By the time I’d arrived for part one of the finals, six violinists had been whittled down to just three by way of the Mozart concerto round – in which each player had conducted a reduced Odense Symphony Orchestra from the instrument. First up in the spacious and acoustically clear Odense Concert Hall was 22-year-old Anna Agafia Egholm, from Denmark, who performed Shostakovich’s First Concerto with the full Odense Symphony Orchestra conducted by Yaron Traub.

While the lightness and purity of Mozart had eluded her somewhat, the larger Shostakovich played very much to her strengths – an attractive, darkly warm tone in its lyrical passages and full-bodied muscularity in its runs and double-stops. This was a confident performance, powerful and generous, and in no way aggressive or forced.

French violinist Marie-Astrid Hulot, aged 21, followed in a very different but equally compelling performance of the popular Violin Concerto by Korngold. Her refined delicacy and slightly narrow vibrato did much to combat the work’s schmaltzier characteristics, and although her passagework sometimes felt a little breathless, her clear, resonant tone – especially in the upper register – allowed her to rise above the dense orchestral forces as she clearly enjoyed their tuneful accompaniment.

Marie-Astrid Hulot

Marie-Astrid Hulot
Source: Knud Erik Jørgensen

The revelation of the evening, however, came from 18-year-old Johan Dalene from Sweden, who produced perhaps the most individual performance of the Tchaikovsky Violin Concerto I have ever heard. Often conveyed with a certain gutsiness of tone, the work is too frequently bogged down by the weight of its various iconic interpretations.

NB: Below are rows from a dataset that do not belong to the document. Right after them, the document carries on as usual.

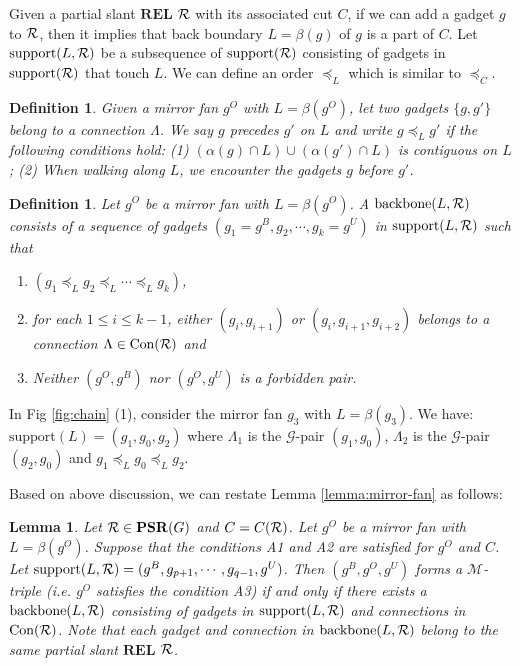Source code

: \documentclass[11pt]{article}
\newcommand{\R}{{\cal R}}
\newcommand{\MM}{\mathcal{M}}
\newcommand{\GG}{\mathcal{G}}
\newcommand{\CON}{\mbox{Con}}
\newcommand{\REL}{\mathbf{REL}}
\newcommand{\PSR}{\mathbf{PSR}}
\newtheorem{definition}[figure]{Definition}
\newtheorem{lemma}[figure]{Lemma}
\begin{document}
Given a partial slant $\REL$ $\R$ with its associated cut $C$,
if we can add a gadget $g$ to $\R$,
then it implies that back boundary $L=\beta(g)$ of $g$ is a part of $C$.
Let $\mbox{support}(L, \R)$ be a subsequence of $\mbox{support}(\R)$
consisting of gadgets in $\mbox{support}(\R)$ that touch $L$.
We can define an order $\preceq_L$ which is similar to $\preceq_C$.


\begin{definition}\label{def:lessthan-L}
Given a mirror fan $g^O$ with $L=\beta(g^O)$,
let two gadgets $\{g, g'\}$ belong to a connection $\Lambda$.
We say $g$ { \em precedes} $g'$ on $L$ and write
$g\preceq_L g'$ if the following conditions hold:
(1) $(\alpha(g)\cap L) \cup  (\alpha(g')\cap L)$ is contiguous on $L$;
(2) When walking along $L$, we encounter the gadgets $g$
before $g'$.
\end{definition}


\begin{definition}\label{def:backbone}
Let $g^O$ be a mirror fan with $L=\beta(g^O)$. A $\mbox{backbone}(L, \R)$
consists of a sequence of gadgets $(g_1=g^B, g_2, \cdots, g_k=g^U)$
in $\mbox{support}(L,\R)$ such that
\begin{enumerate}
\item $(g_1\preceq_L g_2 \preceq_L \cdots \preceq_L g_k)$,

\item for each $1\leq i\leq k-1$,
either $(g_i, g_{i+1})$ or $(g_i, g_{i+1}, g_{i+2})$ belongs to
a connection $\Lambda \in \CON(\R)$ and

\item Neither $(g^O, g^B)$ nor $(g^O, g^U)$ is a forbidden pair.
\end{enumerate}
\end{definition}

In Fig \ref{fig:chain} (1), consider the mirror fan $g_3$ with $L=\beta(g_3)$.
We have: $\mbox{support}(L)=(g_1, g_0, g_2)$
 where $\Lambda_1$ is the
$\GG$-pair $(g_1, g_0)$,
$\Lambda_2$ is the $\GG$-pair $(g_2, g_0)$ and
$g_1 \preceq_L g_0 \preceq_L g_2$.


Based on above discussion, we can restate Lemma \ref{lemma:mirror-fan}
as follows:

\begin{lemma}\label{lemma:valid-mirror-fan}
Let $\R\in \PSR(G)$ and $C = C(\R)$. Let $g^O$ be a mirror fan with
$L=\beta(g^O)$. Suppose that the conditions A1 and A2 are satisfied for
$g^O$ and $C$. Let $\mbox{support}(L, \R)=(g^B, g_{p+1}, \cdots, g_{q-1}, g^U)$.
Then $(g^B,g^O,g^U)$ forms a $\MM$-triple (i.e. $g^O$ satisfies the
condition A3) if and only if there exists a $\mbox{backbone}(L,\R)$
consisting of gadgets in $\mbox{support}(L,\R)$ and connections in $\CON(\R)$.
Note that each gadget and connection in $\mbox{backbone}(L, \R)$
belong to the same partial slant $\REL$ $\R$.
\end{lemma}
\end{document}
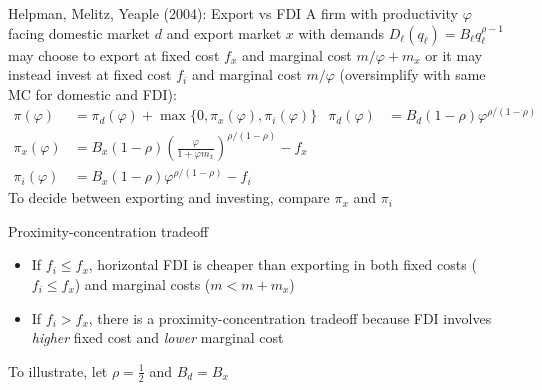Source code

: \documentclass[10pt,notes=hide]{beamer}
\begin{document}
\begin{frame}{Helpman, Melitz, Yeaple (2004): Export vs FDI}
{\small A firm with productivity $\varphi$ facing domestic market $d$ and export market $x$ with demands $D_{\ell}(q_\ell) = B_\ell q_\ell^{\rho-1}$
may choose to export at fixed cost $f_x$ and marginal cost $m/\varphi + m_x$ or it may instead invest at fixed cost $f_i$ and marginal cost $m/\varphi$ (oversimplify with same MC for domestic and FDI):} 
\begin{align*}
\pi(\varphi) &= \pi_d(\varphi) + \max\{0,\pi_x(\varphi),\pi_i(\varphi) \} 
&
\pi_d (\varphi) &= B_d \left(1-\rho\right) \varphi^{\rho/(1-\rho)}
\\
\pi_x (\varphi) &= B_x \left(1-\rho\right) \left(\frac{\varphi}{1+\varphi m_x}\right)^{\rho/(1-\rho)} - f_x
\\
\pi_i (\varphi) &= B_x \left(1-\rho\right) \varphi^{\rho/(1-\rho)} - f_i
\end{align*}
To decide between exporting and investing, compare $\pi_x$ and $\pi_i$
\end{frame}
\begin{frame}{Proximity-concentration tradeoff}
\begin{itemize}
  \item If $f_i\leq f_x$, horizontal FDI is cheaper than exporting in both fixed costs ($f_i \leq f_x$) and marginal costs ($m < m + m_x$)
  \item If $f_i > f_x$, there is a proximity-concentration tradeoff because FDI involves \emph{higher} fixed cost and \emph{lower} marginal cost
\end{itemize}
To illustrate, let $\rho = \frac{1}{2}$ and $B_d = B_x$
\begin{center}
\end{center}
\end{frame}
\end{document}
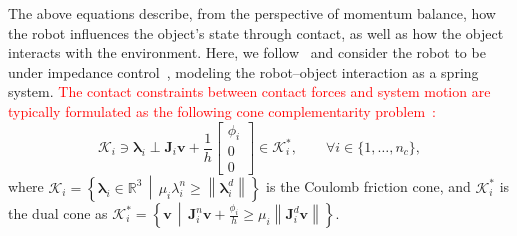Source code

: The above equations describe, from the perspective of momentum balance, how the robot influences the object's state through contact, as well as how the object interacts with the environment.
Here, we follow~\cite{pang2021convex,jin2024complementarity} and consider the robot to be under impedance control~\cite{hogan1984impedance}, modeling the robot--object interaction as a spring system.
\textcolor{red}{
The contact constraints between contact forces and system motion are typically formulated as the following cone complementarity problem~\cite{anitescu2010iterative}:
}
\begin{equation}
 \mathcal{K}_i
 \ni
 \boldsymbol{\lambda}_i
 \perp
 \boldsymbol{J}_i\boldsymbol{v}
 +
 \frac{1}{h}
 \begin{bmatrix}
 \phi_i \\
 0 \\
 0
 \end{bmatrix}
 \in
 \mathcal{K}_i^{*},
 \qquad
 \forall i\in\{1,\ldots,n_c\},
 \label{equ.complementarity_constraint}
\end{equation}
\noindent where
 $\mathcal{K}_i
 =
 \left\{
 \boldsymbol{\lambda}_i\in\mathbb{R}^{3}
 \,\middle|\,
 \mu_i\lambda_i^{n}
 \geq
 \left\|\boldsymbol{\lambda}_i^{d}\right\|
 \right\}$
is the Coulomb friction cone, and $\mathcal{K}_i^{*}$ is the dual cone as
 $\mathcal{K}_i^{*}=\left\{
 \boldsymbol{v}
 \,\middle|\,
 \boldsymbol{J}_i^{n}\boldsymbol{v}
 +
 \frac{\phi_i}{h}
 \geq
 \mu_i
 \left\|
 \boldsymbol{J}_i^{d}\boldsymbol{v}
 \right\|
 \right\}$.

By contrast, Dalene was supple and fleet of foot, introducing fluid yet perfectly controlled tempos so that the music flowed easily and never wallowed in its own sense of importance. His sound character was mercurial – incorporating rich deep tones as well as wispy sul tasto – and in the third movement his spiccato was a joy.

In the second part of the finals, held two days later (on 31 March), all three contestants squared up to the Nielsen Concerto – a mammoth work at around 35 minutes in length and highly challenging technically, with leaps and bounds encompassing the length of the fingerboard and multiple awkward string-crossings. Egholm performed first, again demonstrating her strong and attractive tone and particularly steady bow arm.

Johan Dalene produced perhaps the most individual performance of the Tchaikovsky Violin Concerto I have ever heard

However, this piece seemed to test her more than the Shostakovich, and at times she appeared to be battling against the music rather than working with it. By contrast, Hulot’s lighter and more fluid take was less of a struggle. Often she seemed to be floating above the central drama, which made for greater technical ease, but sacrificed a little of the emotional core.

Once more Dalene struck the right balance: more present than Hulot, but less challenged by the work’s unwieldy passages than Egholm. This was an incredibly varied and poised performance, unafraid to take the dynamic down to the smallest pianissimo and betraying not the slightest tremor when he played in the highest registers in moments of captivating stillness.

It came as no surprise, then, that Dalene took the top prize, followed by Hulot in second place and Egholm in third. More than many a recent contest, the Nielsen managed to find three musically mature performers, each of whom will no doubt forge interesting and diverse careers. Audiences following those careers will be the true winners in the long run.